Chinese Yuan Faces Record Lows Amid Escalating U.S. Tariff Threats, Analysts Predict
Key Points:
- Investment banks forecast the Chinese yuan to weaken to an average of 7.51 per dollar by the end of 2025.
- This would mark its lowest level on record, based on data since 2004.
- Chinese authorities face a tough balancing act: stabilizing the yuan while reviving the economy.
The Chinese yuan is under increasing pressure as global investment banks predict the currency will hit record lows due to looming tariff threats from U.S. President-elect Donald Trump.
Weakening Yuan Projections
According to calculations by CNBC, major financial institutions estimate the offshore yuan will average 7.51 per dollar through 2025, signaling the weakest value since record-keeping began in 2004.
Currency Projections by End-2024 and End-2025 (Selected Banks):
Institution | End-2024 | End-2025 |
---|---|---|
UBS | 7.30 | 7.60 |
Barclays | 7.25 | 7.50 |
Goldman Sachs | 7.25 | 7.50 |
Capital Economics | 7.30 | 8.00 |
ING | 7.20 | 7.30 |
Trump announced on Monday via his social media platform Truth Social that he plans to impose an additional 10% tariff on all Chinese imports. This is on top of his campaign promise to implement tariffs of 60% or more.
Economic Impact of Tariffs
Analysts warn that new tariffs would strengthen the U.S. dollar, forcing significant currency adjustments in countries with strong trade ties to the U.S., including China.
Jonas Goltermann, deputy chief markets economist at Capital Economics, explained, “U.S. tariffs would, all else being equal, lead to an appreciation of the dollar.”
Mitul Kotecha, Barclays’ head of FX & EM macro strategy for Asia, projected the yuan could devalue to 8.42 against the dollar to fully account for 60% tariffs.
Recent Yuan Performance
The offshore yuan has already depreciated by more than 2% since the U.S. presidential election on November 5, trading at 7.2514 as of Thursday. The heightened uncertainty around this tariff threat is greater than during Trump’s first term, given its scope and the scale of the trade imbalance.
China’s Response
To counter the yuan’s slide, the People’s Bank of China (PBOC) has held major policy rates steady, aiming to maintain currency stability. Last week, a central bank official emphasized the goal of keeping the exchange rate “basically stable at an adaptive and balanced level.”

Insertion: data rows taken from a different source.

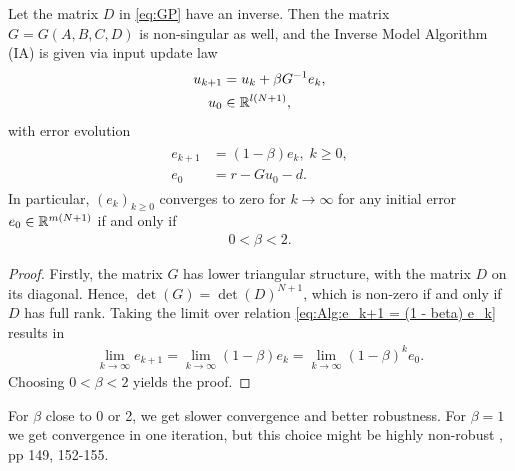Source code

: \begin{alg}
	\label{alg:ILC:IA}
	Let the matrix $D$ in \eqref{eq:GP} have an inverse. Then the matrix $G = G(A, B, C, D)$ is non-singular as well, and the Inverse Model Algorithm (IA) is given via input update law 
	\begin{align}
	\label{eq:errRightInv}
	\begin{split}
	u_{k+1} &= u_k + \beta G^{-1} e_k, \\
	u_0 & \in {\mathbb{R}}^{l (N+1)},
	\end{split}	
	\end{align}
	with error evolution
	\begin{align}
	\label{eq:Alg:e_k+1 = (1 - beta) e_k}
	\begin{split}
	e_{k+1} &= (1- \beta) e_{k}, \; k\geq 0, \\
	e_0 &= r -  Gu_0 -d.
	\end{split}
	\end{align}
	In particular, $(e_k)_{k\geq 0}$ converges to zero for $k \to \infty$ for any initial error $e_0 \in {\mathbb{R}}^{m(N+1)}$ if and only if 
	\begin{align*}
	0 < \beta < 2.
	\end{align*}
\end{alg}
\begin{proof}
	Firstly, the matrix $G$ has lower triangular structure, with the matrix $D$ on its diagonal. Hence, $\det(G) = \det(D)^{N+1}$, which is non-zero if and only if $D$ has full rank. 
	Taking the limit over relation \eqref{eq:Alg:e_k+1 = (1 - beta) e_k} results in
	\begin{align}
	\lim_{k \to \infty} e_{k+1} = \lim_{k \to \infty}(1- \beta) e_{k} = \lim_{k \to \infty}(1 - \beta)^k e_0.
	\end{align}
	Choosing $0<\beta < 2$ yields the proof. 
\end{proof}

For $\beta$ close to 0 or 2, we get slower convergence and better robustness. For $\beta = 1$ we get convergence in one iteration, but this choice might be highly non-robust \cite{ILC}, pp 149, 152-155.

Wei Liang Chang, global FX strategist at DBS Bank, expressed optimism, stating that stabilizing measures could manage depreciation expectations and bolster broader Asian currencies. He added, “A recovery is on the cards when U.S. rates soften further.”
U.S. Policy and Market Reaction
The U.S. dollar index has eased slightly after Trump nominated hedge fund manager Scott Bessent as the next Treasury Secretary. Bessent, who supports tariffs, has advocated for a phased approach, which analysts believe could mitigate trade risks and limit excessive capital outflows from China.
Looking Ahead
As China grapples with economic recovery and currency stabilization, the U.S. tariff threat adds significant challenges to the global trade environment. The yuan’s trajectory remains uncertain, hinging on policy decisions and ongoing U.S.-China negotiations.